As Chairman of Indonesia’s top Muslim clerical body, Indonesia’s Ulema Council (MUI), and Supreme Leader of Indonesia’s largest Muslim organisation, Nahdlatul Ulama, Ma’ruf Amin holds significant clout amongst Indonesia’s Muslim community, particularly conservatives who have frequently criticised Jokowi’s leadership. However, in addition to his influential positions, Ma’ruf also holds a notoriously conservative,  ‘anti-human rights’ stance against religious minorities and the LGBT community. Notably, Ma’ruf has strongly supported controversial fatwas like the anti-secularism, pluralism and liberalism fatwa in 2005 and more recently, a MUI fatwa released in 2016 that supported criminalisation of LGBT activities. Human Rights Watch deputy director of Asia division, Phelim Kine, notes that ‘Amin has been central to some of the most intolerant elements of Indonesian contemporary religious and political culture, so fear of the negative impact he could have on the rights and safety of religious and gender minorities is well founded.’

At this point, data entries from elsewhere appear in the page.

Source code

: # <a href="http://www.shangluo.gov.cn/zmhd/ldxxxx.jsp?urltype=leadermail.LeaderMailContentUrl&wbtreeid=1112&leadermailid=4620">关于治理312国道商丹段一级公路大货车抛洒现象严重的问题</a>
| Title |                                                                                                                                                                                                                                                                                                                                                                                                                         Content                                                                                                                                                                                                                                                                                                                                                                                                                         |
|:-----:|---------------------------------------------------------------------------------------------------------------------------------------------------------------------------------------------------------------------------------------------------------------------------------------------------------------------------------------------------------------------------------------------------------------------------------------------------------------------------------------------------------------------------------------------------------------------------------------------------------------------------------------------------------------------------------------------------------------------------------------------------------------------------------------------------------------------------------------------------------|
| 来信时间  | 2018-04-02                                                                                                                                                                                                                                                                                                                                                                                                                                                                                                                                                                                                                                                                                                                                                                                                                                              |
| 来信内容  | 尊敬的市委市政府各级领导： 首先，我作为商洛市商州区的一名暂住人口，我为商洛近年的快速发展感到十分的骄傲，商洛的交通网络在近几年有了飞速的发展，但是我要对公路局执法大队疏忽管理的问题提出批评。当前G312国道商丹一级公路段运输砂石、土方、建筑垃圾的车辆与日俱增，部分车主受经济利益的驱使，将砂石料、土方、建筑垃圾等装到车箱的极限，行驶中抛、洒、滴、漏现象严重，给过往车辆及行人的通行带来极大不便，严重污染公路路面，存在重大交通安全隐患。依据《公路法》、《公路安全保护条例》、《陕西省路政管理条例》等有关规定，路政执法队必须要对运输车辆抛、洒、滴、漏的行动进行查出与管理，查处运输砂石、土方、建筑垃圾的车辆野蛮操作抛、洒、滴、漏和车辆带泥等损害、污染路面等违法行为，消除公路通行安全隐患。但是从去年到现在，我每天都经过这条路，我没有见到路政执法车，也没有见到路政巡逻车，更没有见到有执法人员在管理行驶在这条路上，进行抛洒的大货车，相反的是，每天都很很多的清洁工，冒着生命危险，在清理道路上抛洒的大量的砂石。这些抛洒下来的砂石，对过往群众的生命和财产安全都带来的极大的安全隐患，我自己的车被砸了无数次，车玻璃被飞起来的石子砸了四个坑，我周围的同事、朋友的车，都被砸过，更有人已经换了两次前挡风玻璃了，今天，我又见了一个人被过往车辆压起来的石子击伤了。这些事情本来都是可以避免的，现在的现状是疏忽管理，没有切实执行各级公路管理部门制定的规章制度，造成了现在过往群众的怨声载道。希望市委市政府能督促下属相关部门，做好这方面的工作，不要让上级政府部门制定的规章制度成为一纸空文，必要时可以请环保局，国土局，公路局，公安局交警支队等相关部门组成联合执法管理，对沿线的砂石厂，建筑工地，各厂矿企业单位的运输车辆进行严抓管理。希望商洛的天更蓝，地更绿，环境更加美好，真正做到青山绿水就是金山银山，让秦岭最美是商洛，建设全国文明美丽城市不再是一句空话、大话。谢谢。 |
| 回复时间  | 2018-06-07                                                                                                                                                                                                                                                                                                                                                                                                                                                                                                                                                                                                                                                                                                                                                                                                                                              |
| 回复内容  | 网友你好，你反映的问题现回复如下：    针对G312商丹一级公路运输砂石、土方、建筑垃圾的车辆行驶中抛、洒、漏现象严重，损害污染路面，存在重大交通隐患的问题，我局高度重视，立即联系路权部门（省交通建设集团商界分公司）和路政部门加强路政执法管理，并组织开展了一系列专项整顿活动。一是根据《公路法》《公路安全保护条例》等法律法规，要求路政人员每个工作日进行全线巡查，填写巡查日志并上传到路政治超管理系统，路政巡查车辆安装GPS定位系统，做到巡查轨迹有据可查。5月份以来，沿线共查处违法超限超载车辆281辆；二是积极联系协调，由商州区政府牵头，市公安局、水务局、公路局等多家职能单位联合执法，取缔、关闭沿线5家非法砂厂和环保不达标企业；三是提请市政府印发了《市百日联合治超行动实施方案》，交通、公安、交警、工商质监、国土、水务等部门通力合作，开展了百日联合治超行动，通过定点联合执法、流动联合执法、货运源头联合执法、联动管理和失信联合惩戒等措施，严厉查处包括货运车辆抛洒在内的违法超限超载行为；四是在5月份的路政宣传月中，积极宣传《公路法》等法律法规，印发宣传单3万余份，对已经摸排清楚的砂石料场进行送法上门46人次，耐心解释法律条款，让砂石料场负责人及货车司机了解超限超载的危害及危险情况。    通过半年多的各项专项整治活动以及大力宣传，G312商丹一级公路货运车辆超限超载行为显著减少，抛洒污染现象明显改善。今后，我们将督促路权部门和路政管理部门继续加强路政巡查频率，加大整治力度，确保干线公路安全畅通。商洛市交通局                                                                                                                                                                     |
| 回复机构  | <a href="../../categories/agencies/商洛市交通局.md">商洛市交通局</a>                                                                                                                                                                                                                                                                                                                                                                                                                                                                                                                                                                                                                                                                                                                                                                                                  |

Although the Institute of Southeast Asian Studies argues Ma’ruf has adopted a more progressive image since 2015, his human rights record does not bode well for a society that is already beset with growing sectarian tensions. In recent years, Indonesia’s civil society has seen a rise in intolerance towards religious minorities and LGBT individuals, evident in the targeted use of blasphemy law against leaders from the Gafatar religious community and former governor of Jakarta of Indonesia, Basuki Ahok Purnama. Just last week, a Buddhist Chinese Indonesian woman was charged with a 1.5 year prison sentence for complaining that a speaker making Islamic calls to prayer was too loud.

Ma’ruf’s nomination is particularly concerning considering Jokowi’s own inconsistent stance towards human rights abuses in Indonesia. Jokowi has frequently reaffirmed his commitment to human rights, most recently in the State of the Nation Address on the 16th of August where he promoted a ‘united, tolerant’ Indonesia. However, like previous verbal commitments to human rights, it is likely that these are mere words, unsupported by active policy changes. Jokowi has previously been known to acquiesce to political pressure from conservatives by delaying his commitment to ban child marriages in Sulawesi and additionally, in his noticeable silence regarding persecution of the LGBT community that resulted in the apprehension of 300 LGBT individuals in 2017 alone.

Nonetheless, it is important not to overstate Ma’ruf’s potential influence, particularly as the progressives in Jokowi’s administration will likely balance more conservative viewpoints. While it is unclear what impact Ma’ruf Amin’s conservatives views will have within Jokowi’s administration, Jokowi’s decision to nominate an often openly intolerant candidate is likely to only further inflame growing discrimination towards Indonesia’s minorities, particularly as the 2019 elections approach and intolerant, nationalist rhetoric is inevitably deployed by politicians in their pursuit of political leverage.